Pictures must be left out. Print the lines from the beginning of the material through the line holding "5.注册没取消造成的内存泄漏<br>", exactly and nothing else.

[Start of section]

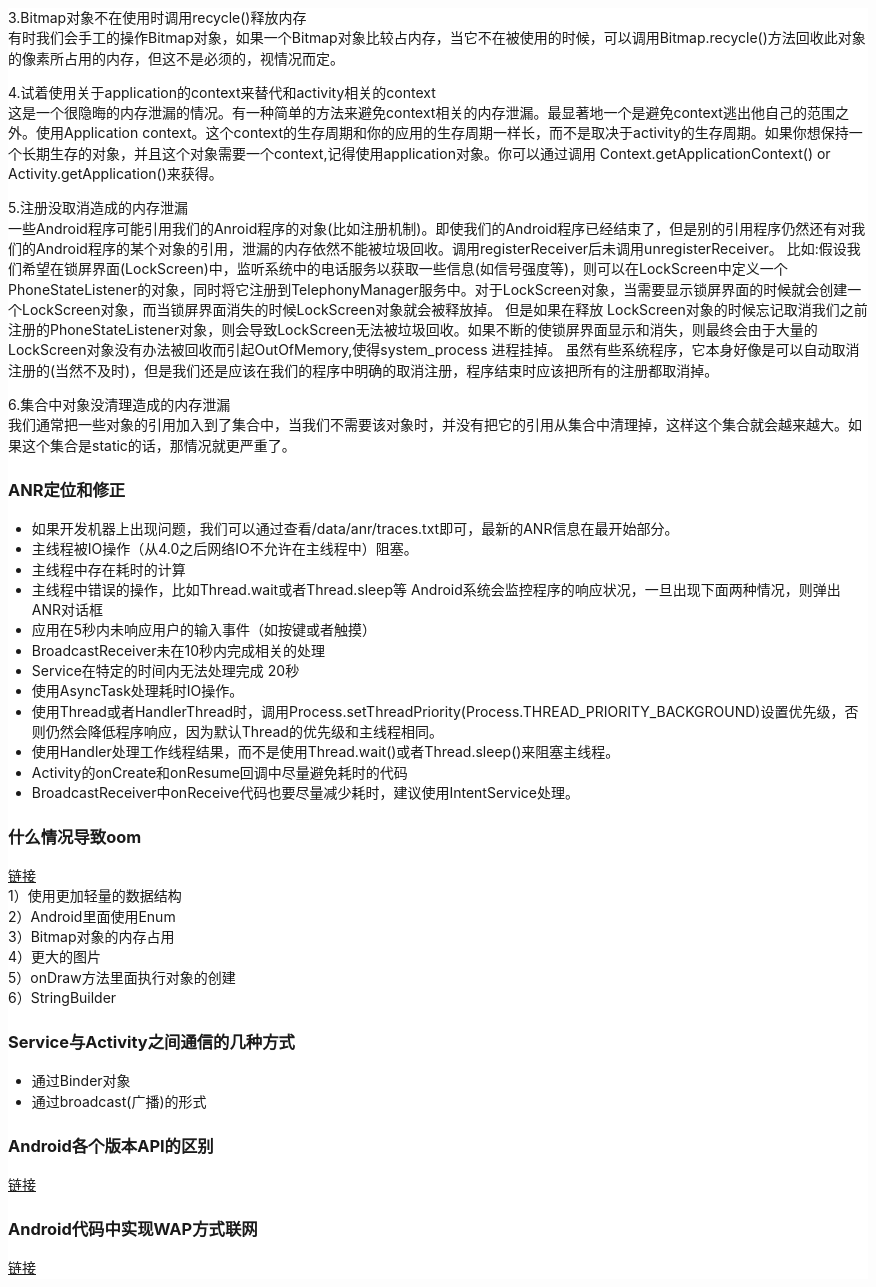 3.Bitmap对象不在使用时调用recycle()释放内存<br>
有时我们会手工的操作Bitmap对象，如果一个Bitmap对象比较占内存，当它不在被使用的时候，可以调用Bitmap.recycle()方法回收此对象的像素所占用的内存，但这不是必须的，视情况而定。

4.试着使用关于application的context来替代和activity相关的context<br>
这是一个很隐晦的内存泄漏的情况。有一种简单的方法来避免context相关的内存泄漏。最显著地一个是避免context逃出他自己的范围之外。使用Application context。这个context的生存周期和你的应用的生存周期一样长，而不是取决于activity的生存周期。如果你想保持一个长期生存的对象，并且这个对象需要一个context,记得使用application对象。你可以通过调用 Context.getApplicationContext() or Activity.getApplication()来获得。

5.注册没取消造成的内存泄漏<br>
一些Android程序可能引用我们的Anroid程序的对象(比如注册机制)。即使我们的Android程序已经结束了，但是别的引用程序仍然还有对我们的Android程序的某个对象的引用，泄漏的内存依然不能被垃圾回收。调用registerReceiver后未调用unregisterReceiver。 比如:假设我们希望在锁屏界面(LockScreen)中，监听系统中的电话服务以获取一些信息(如信号强度等)，则可以在LockScreen中定义一个 PhoneStateListener的对象，同时将它注册到TelephonyManager服务中。对于LockScreen对象，当需要显示锁屏界面的时候就会创建一个LockScreen对象，而当锁屏界面消失的时候LockScreen对象就会被释放掉。 但是如果在释放 LockScreen对象的时候忘记取消我们之前注册的PhoneStateListener对象，则会导致LockScreen无法被垃圾回收。如果不断的使锁屏界面显示和消失，则最终会由于大量的LockScreen对象没有办法被回收而引起OutOfMemory,使得system_process 进程挂掉。 虽然有些系统程序，它本身好像是可以自动取消注册的(当然不及时)，但是我们还是应该在我们的程序中明确的取消注册，程序结束时应该把所有的注册都取消掉。

6.集合中对象没清理造成的内存泄漏<br>
我们通常把一些对象的引用加入到了集合中，当我们不需要该对象时，并没有把它的引用从集合中清理掉，这样这个集合就会越来越大。如果这个集合是static的话，那情况就更严重了。

### ANR定位和修正
* 如果开发机器上出现问题，我们可以通过查看/data/anr/traces.txt即可，最新的ANR信息在最开始部分。
* 主线程被IO操作（从4.0之后网络IO不允许在主线程中）阻塞。
* 主线程中存在耗时的计算
* 主线程中错误的操作，比如Thread.wait或者Thread.sleep等 Android系统会监控程序的响应状况，一旦出现下面两种情况，则弹出ANR对话框
* 应用在5秒内未响应用户的输入事件（如按键或者触摸）
* BroadcastReceiver未在10秒内完成相关的处理
* Service在特定的时间内无法处理完成 20秒
* 使用AsyncTask处理耗时IO操作。
* 使用Thread或者HandlerThread时，调用Process.setThreadPriority(Process.THREAD_PRIORITY_BACKGROUND)设置优先级，否则仍然会降低程序响应，因为默认Thread的优先级和主线程相同。
* 使用Handler处理工作线程结果，而不是使用Thread.wait()或者Thread.sleep()来阻塞主线程。
* Activity的onCreate和onResume回调中尽量避免耗时的代码
* BroadcastReceiver中onReceive代码也要尽量减少耗时，建议使用IntentService处理。

### 什么情况导致oom
[链接](http://www.jcodecraeer.com/a/anzhuokaifa/androidkaifa/2015/0920/3478.html)<br>
1）使用更加轻量的数据结构 <br>
2）Android里面使用Enum <br>
3）Bitmap对象的内存占用 <br>
4）更大的图片 <br>
5）onDraw方法里面执行对象的创建 <br>
6）StringBuilder

### Service与Activity之间通信的几种方式
* 通过Binder对象
* 通过broadcast(广播)的形式

### Android各个版本API的区别
[链接](http://blog.csdn.net/lijun952048910/article/details/7980562)

### Android代码中实现WAP方式联网
[链接](http://blog.csdn.net/asce1885/article/details/7844159)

[End of section]

• [Result of this task]:
 3.Bitmap对象不在使用时调用recycle()释放内存<br>
有时我们会手工的操作Bitmap对象，如果一个Bitmap对象比较占内存，当它不在被使用的时候，可以调用Bitmap.recycle()方法回收此对象的像素所占用的内存，但这不是必须的，视情况而定。

4.试着使用关于application的context来替代和activity相关的context<br>
这是一个很隐晦的内存泄漏的情况。有一种简单的方法来避免context相关的内存泄漏。最显著地一个是避免context逃出他自己的范围之外。使用Application context。这个context的生存周期和你的应用的生存周期一样长，而不是取决于activity的生存周期。如果你想保持一个长期生存的对象，并且这个对象需要一个context,记得使用application对象。你可以通过调用 Context.getApplicationContext() or Activity.getApplication()来获得。

5.注册没取消造成的内存泄漏<br>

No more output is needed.